Start of Extracted records
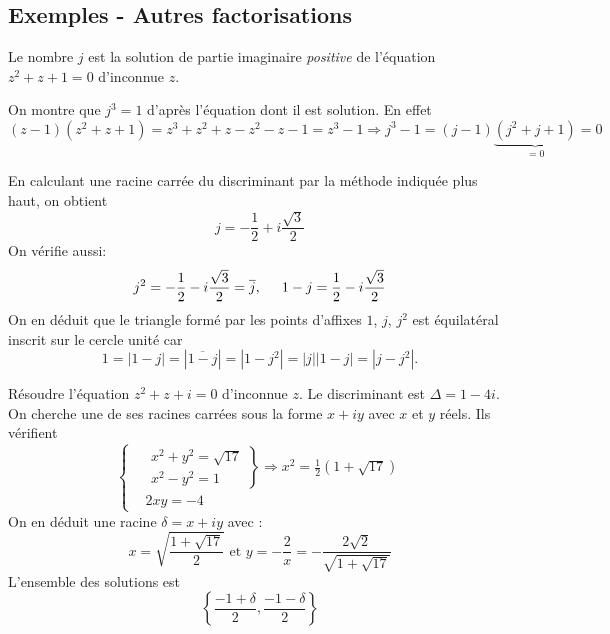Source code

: \subsection{Exemples - Autres factorisations}
 
\begin{defi}[nombre $j$]
 Le nombre $j$ est la solution de partie imaginaire \emph{positive} de l'équation $z^2+z+1=0$ d'inconnue $z$.
\end{defi}
\begin{rem}
 On montre que $j^3=1$ d'après l'équation dont il est solution. 
 En effet
 \begin{displaymath}
   (z-1)(z^2+z+1)= z^3 + z^2 + z - z^2 -z - 1 = z^3 - 1 \Rightarrow j^3 - 1 = (j-1)\underset{=0}{\underbrace{(j^2+j+1)}} = 0
 \end{displaymath}

 En calculant une racine carrée du discriminant par la méthode indiquée plus haut, on obtient
\begin{displaymath}
 j = -\frac{1}{2} + i\frac{\sqrt{3}}{2}
\end{displaymath}
On vérifie aussi:
\begin{displaymath}
  j^2 = -\frac{1}{2} - i\frac{\sqrt{3}}{2} = \overline{j},\hspace{0.5cm} 1-j = \frac{1}{2} - i\frac{\sqrt{3}}{2} 
\end{displaymath}
On en déduit que le triangle formé par les points d'affixes $1$, $j$, $j^2$ est équilatéral inscrit sur le cercle unité car
\begin{displaymath}
  1 = |1-j| = |\overline{1-j}| = |1-j^2| = |j||1-j| = |j - j^2|.
\end{displaymath}

\end{rem}
\begin{exple}
 Résoudre l'équation $z^2+z+i=0$ d'inconnue $z$. \newline
Le discriminant est $\Delta = 1-4i$. On cherche une de ses racines carrées sous la forme $x+iy$ avec $x$ et $y$ réels. Ils vérifient
\begin{displaymath}
 \left\lbrace 
\begin{aligned}
  &\left. 
    \begin{aligned}
      x^2 + y^2 = \sqrt{17}\\
      x^2 - y^2 = 1
     \end{aligned}
  \right\rbrace \Rightarrow x^2=\frac{1}{2}(1+\sqrt{17}) \\
  &2xy = -4
\end{aligned}
\right. 
\end{displaymath}
On en déduit une racine $\delta = x+iy$ avec :
\begin{displaymath}
 x=\sqrt{\frac{1+\sqrt{17}}{2}}\text{ et } y =-\frac{2}{x} = -\frac{2\sqrt{2}}{\sqrt{1+\sqrt{17}}}
\end{displaymath}
L'ensemble des solutions est
\begin{displaymath}
 \left\lbrace \frac{-1+\delta}{2}, \frac{-1-\delta}{2}\right\rbrace 
\end{displaymath}
\end{exple}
End of Extracted records
• [Assigned task]
Give the data above again, exactly, with every picture removed.

• [Response to the task]
Source code

: \subsection{Exemples - Autres factorisations}
 
\begin{defi}[nombre $j$]
 Le nombre $j$ est la solution de partie imaginaire \emph{positive} de l'équation $z^2+z+1=0$ d'inconnue $z$.
\end{defi}
\begin{rem}
 On montre que $j^3=1$ d'après l'équation dont il est solution. 
 En effet
 \begin{displaymath}
   (z-1)(z^2+z+1)= z^3 + z^2 + z - z^2 -z - 1 = z^3 - 1 \Rightarrow j^3 - 1 = (j-1)\underset{=0}{\underbrace{(j^2+j+1)}} = 0
 \end{displaymath}

 En calculant une racine carrée du discriminant par la méthode indiquée plus haut, on obtient
\begin{displaymath}
 j = -\frac{1}{2} + i\frac{\sqrt{3}}{2}
\end{displaymath}
On vérifie aussi:
\begin{displaymath}
  j^2 = -\frac{1}{2} - i\frac{\sqrt{3}}{2} = \overline{j},\hspace{0.5cm} 1-j = \frac{1}{2} - i\frac{\sqrt{3}}{2} 
\end{displaymath}
On en déduit que le triangle formé par les points d'affixes $1$, $j$, $j^2$ est équilatéral inscrit sur le cercle unité car
\begin{displaymath}
  1 = |1-j| = |\overline{1-j}| = |1-j^2| = |j||1-j| = |j - j^2|.
\end{displaymath}

\end{rem}
\begin{exple}
 Résoudre l'équation $z^2+z+i=0$ d'inconnue $z$. \newline
Le discriminant est $\Delta = 1-4i$. On cherche une de ses racines carrées sous la forme $x+iy$ avec $x$ et $y$ réels. Ils vérifient
\begin{displaymath}
 \left\lbrace 
\begin{aligned}
  &\left. 
    \begin{aligned}
      x^2 + y^2 = \sqrt{17}\\
      x^2 - y^2 = 1
     \end{aligned}
  \right\rbrace \Rightarrow x^2=\frac{1}{2}(1+\sqrt{17}) \\
  &2xy = -4
\end{aligned}
\right. 
\end{displaymath}
On en déduit une racine $\delta = x+iy$ avec :
\begin{displaymath}
 x=\sqrt{\frac{1+\sqrt{17}}{2}}\text{ et } y =-\frac{2}{x} = -\frac{2\sqrt{2}}{\sqrt{1+\sqrt{17}}}
\end{displaymath}
L'ensemble des solutions est
\begin{displaymath}
 \left\lbrace \frac{-1+\delta}{2}, \frac{-1-\delta}{2}\right\rbrace 
\end{displaymath}
\end{exple}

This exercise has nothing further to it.